The prosecutors’ recent decision not to indict former economy minister Akira Amari and his aides for suspected graft only highlights the shortcomings of the law to punish lawmakers and their staff for gaining financial benefits in exchange for using their political influence to provide favors. The suspicions surrounding the veteran Liberal Democratic Party lawmaker who once was a key member of the administration of Prime Minister Shinzo Abe make a case for amending the anti-graft law, which has never been applied to Diet members since it took effect in 2001, to give it more teeth.
An explanation by Amari himself about the suspicions is also long overdue. For more than four months since he promised to look more closely into the matter and publicly report the outcome during the news conference announcing his resignation from the Cabinet post, he stayed out of the Diet and the public, citing what he called health problems due to a sleeping disorder, until he faced reporters on Monday — and said he has asked his lawyers to resume the probe into the case, while reiterating denial of his own involvement in any wrongdoing. He should not consider the case closed with the prosecutors’ decision.
The Tokyo Public Prosecutor’s Office last week dropped the graft charges against Amari and his former secretaries that they had received millions of yen from a construction company in exchange for using their influence to favor the firm in its talks with the government-funded public housing corporation over financial compensation. They were also cleared of the charge that they violated Political Funds Control Law for failing to report a portion of the money they had received from the firm in Chiba Prefecture in 2013 and 2014.
Takeshi Isshiki, who was in charge of the construction company’s general affairs, is reported to have provided at least ¥5 million in cash to one of Amari’s aides at the time (¥3 million of which the aide is said to have privately spent without reporting the money as political donation) and ¥1 million to Amari himself, in addition to wining and dining the aides also to the tune of millions of yen. Isshiki has told the media that the benefits were meant as reward for the help of Amari’s office that he asked and received to influence his firm’s talks with the Urban Renaissance Agency (UR) for compensation over UR’s road construction project. The firm received ¥220 million from UR right after one of Amari’s aides intervened in the talks with the housing corporation.
Amari has denied that his office tried to favor the firm in its compensation talks with UR, although he accepted that he and his aides received the said amount of money. In dropping the charges, the prosecutors reportedly cited insufficient evidence that Amari and his aides used their influence based on the power of the Diet member to resolve the trouble between the company and UR. A civic group member and a lawyers’ group quickly filed complaints with the Tokyo prosecution inquest panel to review the decision.
The anti-graft law was enacted and introduced in 2001 following the arrest of former construction minister Eiichi Nakao, who was later convicted of receiving ¥30 million from a construction company in exchange for favoring the firm over a public works contract.

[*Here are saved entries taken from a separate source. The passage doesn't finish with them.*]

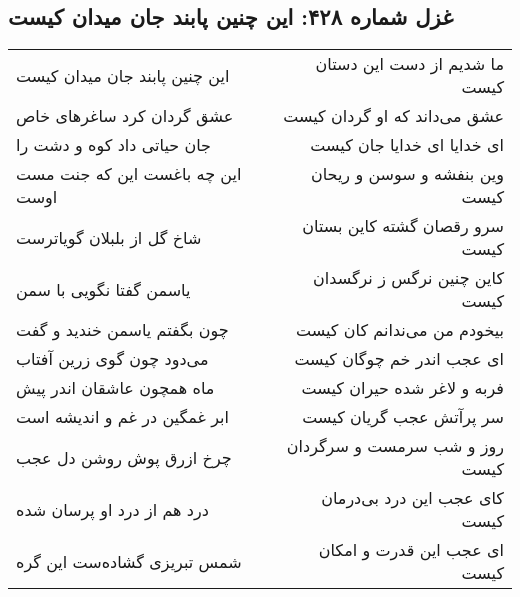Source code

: \begin{center}
\section*{غزل شماره ۴۲۸: این چنین پابند جان میدان کیست}
\label{sec:0428}
\begin{longtable}{l p{0.5cm} r}
این چنین پابند جان میدان کیست
&&
ما شدیم از دست این دستان کیست
\\
عشق گردان کرد ساغرهای خاص
&&
عشق می‌داند که او گردان کیست
\\
جان حیاتی داد کوه و دشت را
&&
ای خدایا ای خدایا جان کیست
\\
این چه باغست این که جنت مست اوست
&&
وین بنفشه و سوسن و ریحان کیست
\\
شاخ گل از بلبلان گویاترست
&&
سرو رقصان گشته کاین بستان کیست
\\
یاسمن گفتا نگویی با سمن
&&
کاین چنین نرگس ز نرگسدان کیست
\\
چون بگفتم یاسمن خندید و گفت
&&
بیخودم من می‌ندانم کان کیست
\\
می‌دود چون گوی زرین آفتاب
&&
ای عجب اندر خم چوگان کیست
\\
ماه همچون عاشقان اندر پیش
&&
فربه و لاغر شده حیران کیست
\\
ابر غمگین در غم و اندیشه است
&&
سر پرآتش عجب گریان کیست
\\
چرخ ازرق پوش روشن دل عجب
&&
روز و شب سرمست و سرگردان کیست
\\
درد هم از درد او پرسان شده
&&
کای عجب این درد بی‌درمان کیست
\\
شمس تبریزی گشاده‌ست این گره
&&
ای عجب این قدرت و امکان کیست
\\
\end{longtable}
\end{center}
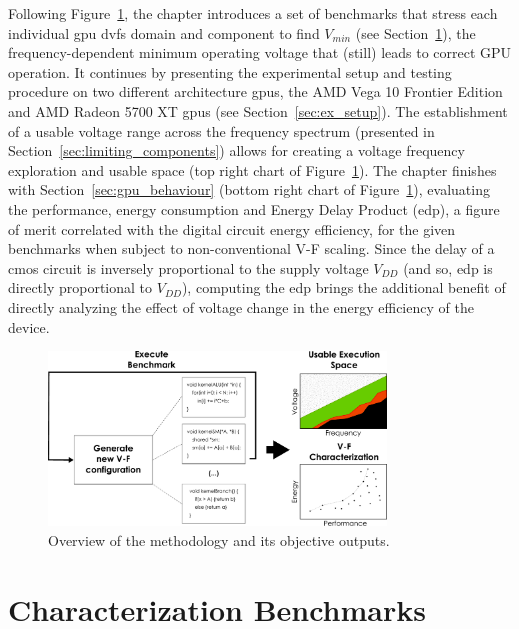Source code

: Following Figure~\ref{fig:gpu_char}, the chapter introduces a set of benchmarks that stress each individual \acrshort{gpu} \acrshort{dvfs} domain and component to find $V_{min}$ (see Section~\ref{sec:char_meth}), the frequency-dependent minimum operating voltage that (still) leads to correct GPU operation. It continues by presenting the experimental setup and testing procedure on two different architecture \acrshort{gpu}s, the AMD Vega 10 Frontier Edition and AMD Radeon 5700 XT \acrshort{gpu}s (see Section~\ref{sec:ex_setup}). The establishment of a usable voltage range across the frequency spectrum (presented in Section~\ref{sec:limiting_components}) allows for creating a voltage frequency exploration and usable space (top right chart of Figure~\ref{fig:gpu_char}). The chapter finishes with Section~\ref{sec:gpu_behaviour} (bottom right chart of Figure~\ref{fig:gpu_char}),  evaluating the performance, energy consumption and Energy Delay Product (\acrshort{edp}), a figure of merit correlated with the digital circuit energy efficiency, for the given benchmarks when subject to non-conventional V-F scaling. 
Since the delay of a \acrshort{cmos} circuit is inversely proportional to the supply voltage $V_{DD}$ (and so, \acrshort{edp} is directly proportional to $V_{DD}$), computing the \acrshort{edp} brings the additional benefit of directly analyzing the effect of voltage change in the energy efficiency of the device.

\begin{figure}[htb]
  \centering
  \includegraphics[width=0.8\textwidth]{Figures/GPU_characterization/gpu_char.pdf}
  \caption{Overview of the methodology and its objective outputs.}
  \label{fig:gpu_char}
\end{figure}




\section{Characterization Benchmarks}
\label{sec:char_meth}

The law is designed to crack down on members of the Diet and local assemblies as well as their aides receiving financial benefits as rewards for using the power of their position to influence the activities of government officials or contracts involving government-funded corporations.

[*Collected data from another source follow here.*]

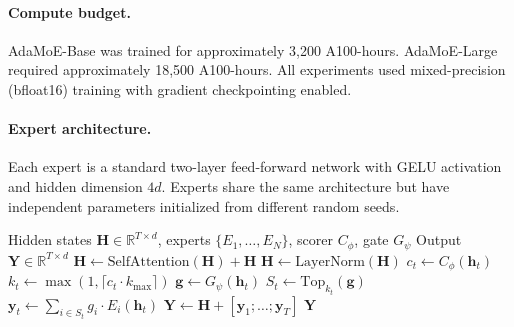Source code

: \documentclass[11pt,a4paper]{article}
\newcommand{\R}{\mathbb{R}}
\begin{document}
\paragraph{Compute budget.}
AdaMoE-Base was trained for approximately 3,200 A100-hours.
AdaMoE-Large required approximately 18,500 A100-hours.
All experiments used mixed-precision (bfloat16) training with gradient checkpointing enabled.

\paragraph{Expert architecture.}
Each expert is a standard two-layer feed-forward network with GELU activation and
hidden dimension $4d$.
Experts share the same architecture but have independent parameters initialized from
different random seeds.

\begin{algorithm}[t]
\caption{AdaMoE Forward Pass (Single Layer)}
\label{alg:forward}
\begin{algorithmic}[1]
\Require Hidden states $\mathbf{H} \in \R^{T \times d}$, experts $\{E_1, \ldots, E_N\}$, scorer $C_\phi$, gate $G_\psi$
\Ensure Output $\mathbf{Y} \in \R^{T \times d}$
\State $\mathbf{H} \gets \text{SelfAttention}(\mathbf{H}) + \mathbf{H}$ 
\State $\mathbf{H} \gets \text{LayerNorm}(\mathbf{H})$
  \State $c_t \gets C_\phi(\mathbf{h}_t)$ 
  \State $k_t \gets \max(1, \lceil c_t \cdot k_{\max} \rceil)$ 
  \State $\mathbf{g} \gets G_\psi(\mathbf{h}_t)$ 
  \State $S_t \gets \text{Top}_{k_t}(\mathbf{g})$ 
  \State $\mathbf{y}_t \gets \sum_{i \in S_t} g_i \cdot E_i(\mathbf{h}_t)$ 
\EndFor
\State $\mathbf{Y} \gets \mathbf{H} + [\mathbf{y}_1; \ldots; \mathbf{y}_T]$ 
\State \Return $\mathbf{Y}$
\end{algorithmic}
\end{algorithm}
\end{document}
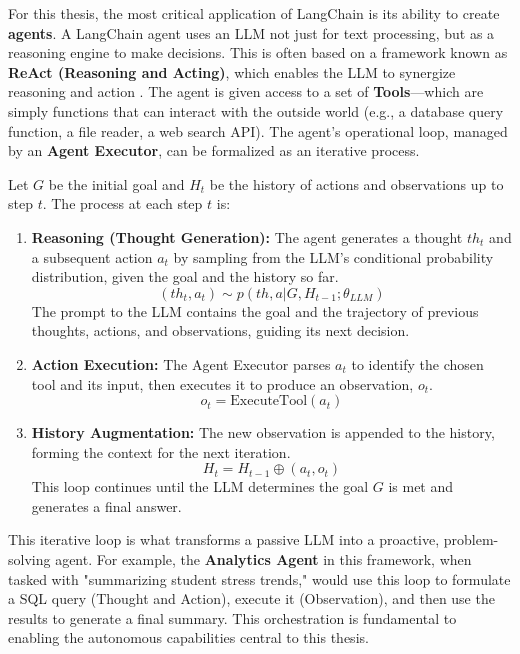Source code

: For this thesis, the most critical application of LangChain is its ability to create \textbf{agents}. A LangChain agent uses an LLM not just for text processing, but as a reasoning engine to make decisions. This is often based on a framework known as \textbf{ReAct (Reasoning and Acting)}, which enables the LLM to synergize reasoning and action \cite{FIND_CITATION_PLEASE}. The agent is given access to a set of \textbf{Tools}—which are simply functions that can interact with the outside world (e.g., a database query function, a file reader, a web search API). The agent's operational loop, managed by an \textbf{Agent Executor}, can be formalized as an iterative process.

Let $G$ be the initial goal and $H_t$ be the history of actions and observations up to step $t$. The process at each step $t$ is:
\begin{enumerate}
    \item \textbf{Reasoning (Thought Generation):} The agent generates a thought $th_t$ and a subsequent action $a_t$ by sampling from the LLM's conditional probability distribution, given the goal and the history so far.
    $$ (th_t, a_t) \sim p(th, a | G, H_{t-1}; \theta_{LLM}) $$
    The prompt to the LLM contains the goal and the trajectory of previous thoughts, actions, and observations, guiding its next decision.

    \item \textbf{Action Execution:} The Agent Executor parses $a_t$ to identify the chosen tool and its input, then executes it to produce an observation, $o_t$.
    $$ o_t = \text{ExecuteTool}(a_t) $$

    \item \textbf{History Augmentation:} The new observation is appended to the history, forming the context for the next iteration.
    $$ H_t = H_{t-1} \oplus (a_t, o_t) $$
    This loop continues until the LLM determines the goal $G$ is met and generates a final answer.
\end{enumerate}
This iterative loop is what transforms a passive LLM into a proactive, problem-solving agent. For example, the \textbf{Analytics Agent} in this framework, when tasked with "summarizing student stress trends," would use this loop to formulate a SQL query (Thought and Action), execute it (Observation), and then use the results to generate a final summary. This orchestration is fundamental to enabling the autonomous capabilities central to this thesis.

However, investigation authorities are said to narrowly interpret the requirements under the law to take action — so that they do not act unless it is established that the lawmakers or their aides added outright pressures by specifically evoking their power as Diet members, for example by threatening to take up the issue at hand in their questions at the Diet. No members of the Diet or their secretaries have so far been charged under the law. Experts have long called for either amending the law or more broadly interpreting the requirements under the law to take action against suspected graft involving lawmakers.
In Amari’s case, the picture of collusion seems suspicious enough — the construction company official approached the lawmaker’s office seeking its intervention in the negotiations with UR, the aides took part in the talks, and the money was provided to Amari and his aides after more than ¥200 million was paid by UR to the firm.
Of course merely appearing suspicious does not make a criminal case. But the anti-graft law will not be serving its purpose if corruption involving lawmakers is not punishable unless the influence-peddling is done in clear, outright ways. The prosecutors’ decision not to charge Amari and his aides expose the limitations of the law.